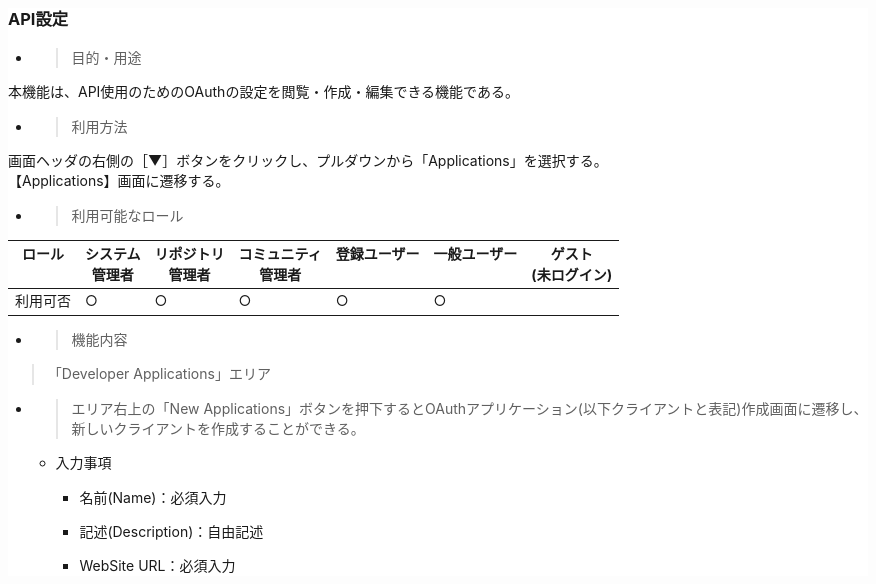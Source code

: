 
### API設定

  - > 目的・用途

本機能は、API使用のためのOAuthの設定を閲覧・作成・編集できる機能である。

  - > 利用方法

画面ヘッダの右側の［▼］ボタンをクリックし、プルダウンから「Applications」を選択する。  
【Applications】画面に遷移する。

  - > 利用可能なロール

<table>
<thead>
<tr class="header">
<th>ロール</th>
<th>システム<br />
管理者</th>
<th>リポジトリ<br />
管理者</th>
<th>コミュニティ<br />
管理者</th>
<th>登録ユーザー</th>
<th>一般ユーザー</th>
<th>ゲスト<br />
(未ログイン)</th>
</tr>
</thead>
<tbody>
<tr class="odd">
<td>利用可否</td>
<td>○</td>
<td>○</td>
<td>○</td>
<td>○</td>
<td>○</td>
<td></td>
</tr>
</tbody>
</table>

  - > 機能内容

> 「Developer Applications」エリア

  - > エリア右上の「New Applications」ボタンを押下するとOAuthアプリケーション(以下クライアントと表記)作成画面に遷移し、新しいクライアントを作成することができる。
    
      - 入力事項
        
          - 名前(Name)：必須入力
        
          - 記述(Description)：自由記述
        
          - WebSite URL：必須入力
####
**WHAT THE TASK ASKS**
Once you reach the line with "(未ログイン)</th>" in the data above, copy it and every line after it exactly, up to and including the line with "- 記述(Description)：自由記述".

**SOLUTION FOR THIS EXERCISE**
(未ログイン)</th>
</tr>
</thead>
<tbody>
<tr class="odd">
<td>利用可否</td>
<td>○</td>
<td>○</td>
<td>○</td>
<td>○</td>
<td>○</td>
<td></td>
</tr>
</tbody>
</table>

  - > 機能内容

> 「Developer Applications」エリア

  - > エリア右上の「New Applications」ボタンを押下するとOAuthアプリケーション(以下クライアントと表記)作成画面に遷移し、新しいクライアントを作成することができる。
    
      - 入力事項
        
          - 名前(Name)：必須入力
        
          - 記述(Description)：自由記述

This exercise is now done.